Let’s see the value of viscosity of water at different temperature. We will see the viscosity of water from 2^{0}C, 4^{0}C, 6^{0}C, 8^{0}C, 20^{0}C, 80^{0}C in centipoise or cP.

Temperature (°C) | Viscosity (mPa·s) of Water |

2 | 1.6735 |

4 | 1.5673 |

6 | 1.4715 |

8 | 1.3847 |

10 | 1.3059 |

12 | 1.234 |

14 | 1.1683 |

16 | 1.1081 |

18 | 1.0526 |

20 | 1.0016 |

22 | 0.9544 |

24 | 0.9107 |

26 | 0.8701 |

28 | 0.8324 |

29 | 0.8145 |

30 | 0.7972 |

32 | 0.7644 |

33 | 0.7488 |

34 | 0.7337 |

36 | 0.705 |

37 | 0.6913 |

38 | 0.678 |

39 | 0.6652 |

45 | 0.5958 |

50 | 0.5465 |

60 | 0.466 |

65 | 0.4329 |

70 | 0.4035 |

80 | 0.354 |

### Viscosity of Air

Like the viscosity of water, the viscosity of air also depends on temperature.

Temperature (°C) | Viscosity (mPa·s) of Air |

0 | 0.01729 |

10 | 0.01778 |

20 | 0.01825 |

50 | 0.01963 |

100 | 0.02181 |

10 | 1.3059 |

12 | 1.234 |

14 | 1.1683 |

16 | 1.1081 |

18 | 1.0526 |

20 | 1.0016 |

22 | 0.9544 |

24 | 0.9107 |

26 | 0.8701 |

28 | 0.8324 |

29 | 0.8145 |

30 | 0.7972 |

32 | 0.7644 |

33 | 0.7488 |

34 | 0.7337 |

36 | 0.705 |

37 | 0.6913 |

38 | 0.678 |

39 | 0.6652 |

45 | 0.5958 |

50 | 0.5465 |

60 | 0.466 |

65 | 0.4329 |

70 | 0.4035 |

80 | 0.354 |

### Viscosity of oil

Like the viscosity of water or air, the viscosity of oil also depends on temperature. An engine oil viscosity is tabulated as below,

Temperature (°C) | Viscosity (mPa·s) of Oil |

0 | 1328.0 |

20 | 287.23 |

50 | 57.172 |

80 | 19.358 |

## Importance of Viscosity

While viscosity may also appear of juvenile significance in each day life, it is able to absolutely be very vital in lots of one of kind fields. Examples of how viscosity measurements are utilized include the following:

**Food Industries**: In the food sector, viscosity measurements are utilized to enhance production profitability and efficiency. Because of this, it has an impact on how fast a product may be transported, how long it has taken to set or dry, and how long it would take to dispense liquids into packaging containers. The product’s viscosity must be taken into consideration when designing the production process, by making sure the pipes are slanted to maximize the flow of water, and the Dispensers need to be strong enough for flow, but not so strong that the package overflows. Also, food has a viscosity that can be described as a feature. Production must be closely monitored for viscosity assuring consistency between batches and will move smoothly through the production process.

**Adhesives**: We should think about how the adhesive will behave after it has been applied to a part when choosing the proper viscosity. Because of this, they will be easier to work with compared to the high-viscosity ones.

**Vehicle Lubrication**: When you place oil into your vehicle or truck, you ought to be aware of its viscosity.
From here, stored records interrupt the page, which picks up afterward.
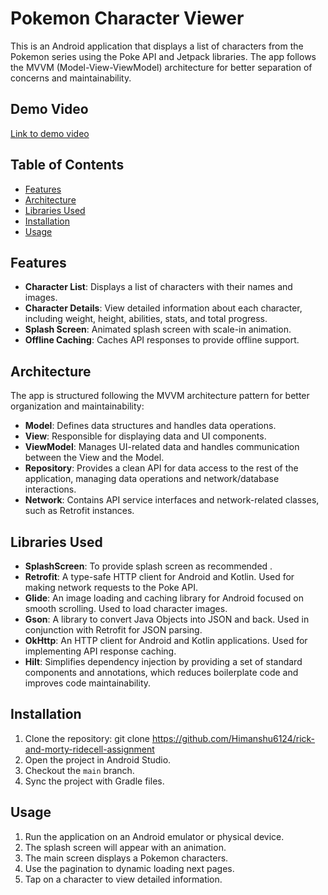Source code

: # Pokemon Character Viewer

This is an Android application that displays a list of characters from the Pokemon series using the Poke API and Jetpack libraries. The app follows the MVVM (Model-View-ViewModel) architecture for better separation of concerns and maintainability.

## Demo Video
[Link to demo video](https://drive.google.com/file/d/1F7nYMmLZUUjehjmnsj6tVNYY0emsN3XJ/view?usp=sharing)

## Table of Contents
- [Features](#features)
- [Architecture](#architecture)
- [Libraries Used](#libraries-used)
- [Installation](#installation)
- [Usage](#usage)

## Features
- **Character List**: Displays a list of characters with their names and images.
- **Character Details**: View detailed information about each character, including weight, height, abilities, stats, and total progress.
- **Splash Screen**: Animated splash screen with scale-in animation.
- **Offline Caching**: Caches API responses to provide offline support.

## Architecture
The app is structured following the MVVM architecture pattern for better organization and maintainability:
- **Model**: Defines data structures and handles data operations.
- **View**: Responsible for displaying data and UI components.
- **ViewModel**: Manages UI-related data and handles communication between the View and the Model.
- **Repository**: Provides a clean API for data access to the rest of the application, managing data operations and network/database interactions.
- **Network**: Contains API service interfaces and network-related classes, such as Retrofit instances.

## Libraries Used
- **SplashScreen**: To provide splash screen as recommended .
- **Retrofit**: A type-safe HTTP client for Android and Kotlin. Used for making network requests to the Poke API.
- **Glide**: An image loading and caching library for Android focused on smooth scrolling. Used to load character images.
- **Gson**: A library to convert Java Objects into JSON and back. Used in conjunction with Retrofit for JSON parsing.
- **OkHttp**: An HTTP client for Android and Kotlin applications. Used for implementing API response caching.
- **Hilt**: Simplifies dependency injection by providing a set of standard components and annotations, which reduces boilerplate code and improves code maintainability.


## Installation
1. Clone the repository: git clone https://github.com/Himanshu6124/rick-and-morty-ridecell-assignment
2. Open the project in Android Studio.
3. Checkout the `main` branch.
4. Sync the project with Gradle files.

## Usage
1. Run the application on an Android emulator or physical device.
2. The splash screen will appear with an animation.
3. The main screen displays a Pokemon characters.
4. Use the pagination to dynamic loading next pages.
5. Tap on a character to view detailed information.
That’s due to the fact viscosity impacts friction, and friction, in turn, impacts warmth. In addition, viscosity additionally impacts the fee of oil intake and the benefit with which you’re automobile will begin in warm or bloodless conditions. Some oils have a greater solid viscosity, even as others react to warmth or bloodless; in case your oil’s viscosity index is low, it can emerge as thinner because it heats, which can motive troubles as you use your vehicle on a warm summer’s day.
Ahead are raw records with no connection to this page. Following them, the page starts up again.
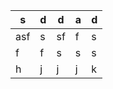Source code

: | s   	| d 	| d  	| a 	| d 	|
|-----	|---	|----	|---	|---	|
| asf 	| s 	| sf 	| f 	| s 	|
| f   	| f 	| s  	| s 	| s 	|
| h   	| j 	| j  	| j 	| k 	|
**Manufacturing**: Manufacturing gadget calls for suitable lubrication to run smoothly. Too viscous lubricants can block and clog pipelines, hence they should be avoided. Lubricants that can be too skinny offer too little safety for shifting parts.
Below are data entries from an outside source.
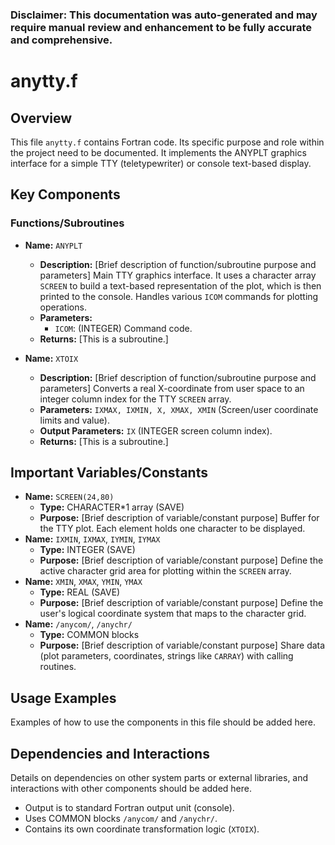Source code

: ### Disclaimer: This documentation was auto-generated and may require manual review and enhancement to be fully accurate and comprehensive.

# anytty.f

## Overview

This file `anytty.f` contains Fortran code. Its specific purpose and role within the project need to be documented. It implements the ANYPLT graphics interface for a simple TTY (teletypewriter) or console text-based display.

## Key Components

### Functions/Subroutines

- **Name:** `ANYPLT`
  - **Description:** [Brief description of function/subroutine purpose and parameters] Main TTY graphics interface. It uses a character array `SCREEN` to build a text-based representation of the plot, which is then printed to the console. Handles various `ICOM` commands for plotting operations.
  - **Parameters:**
    - `ICOM`: (INTEGER) Command code.
  - **Returns:** [This is a subroutine.]

- **Name:** `XTOIX`
  - **Description:** [Brief description of function/subroutine purpose and parameters] Converts a real X-coordinate from user space to an integer column index for the TTY `SCREEN` array.
  - **Parameters:** `IXMAX, IXMIN, X, XMAX, XMIN` (Screen/user coordinate limits and value).
  - **Output Parameters:** `IX` (INTEGER screen column index).
  - **Returns:** [This is a subroutine.]

## Important Variables/Constants

- **Name:** `SCREEN(24,80)`
  - **Type:** CHARACTER*1 array (SAVE)
  - **Purpose:** [Brief description of variable/constant purpose] Buffer for the TTY plot. Each element holds one character to be displayed.
- **Name:** `IXMIN`, `IXMAX`, `IYMIN`, `IYMAX`
  - **Type:** INTEGER (SAVE)
  - **Purpose:** [Brief description of variable/constant purpose] Define the active character grid area for plotting within the `SCREEN` array.
- **Name:** `XMIN`, `XMAX`, `YMIN`, `YMAX`
  - **Type:** REAL (SAVE)
  - **Purpose:** [Brief description of variable/constant purpose] Define the user's logical coordinate system that maps to the character grid.
- **Name:** `/anycom/`, `/anychr/`
  - **Type:** COMMON blocks
  - **Purpose:** [Brief description of variable/constant purpose] Share data (plot parameters, coordinates, strings like `CARRAY`) with calling routines.

## Usage Examples

Examples of how to use the components in this file should be added here.

## Dependencies and Interactions

Details on dependencies on other system parts or external libraries, and interactions with other components should be added here.
- Output is to standard Fortran output unit (console).
- Uses COMMON blocks `/anycom/` and `/anychr/`.
- Contains its own coordinate transformation logic (`XTOIX`).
**Pharma Industry**: Viscosity may be of important significance in medication as fluids are added into the frame intravenously. Blood viscosity is a primary issue: blood that is too viscous can shape risky inner clots, even as the blood that is too skinny will now no longer clot; this may cause risky blood loss or even death. Other industries in which viscosity is important are **Petroleum, Concrete, and Cosmetics**.

## Conclusion

So in this blog, we studied viscosity and its different aspects. While studying viscosity, we also focused on some other things like its units, formulae, and we understood how important is to identify the viscosity of different materials and the difference between them with respect to their viscosity. Happy reading.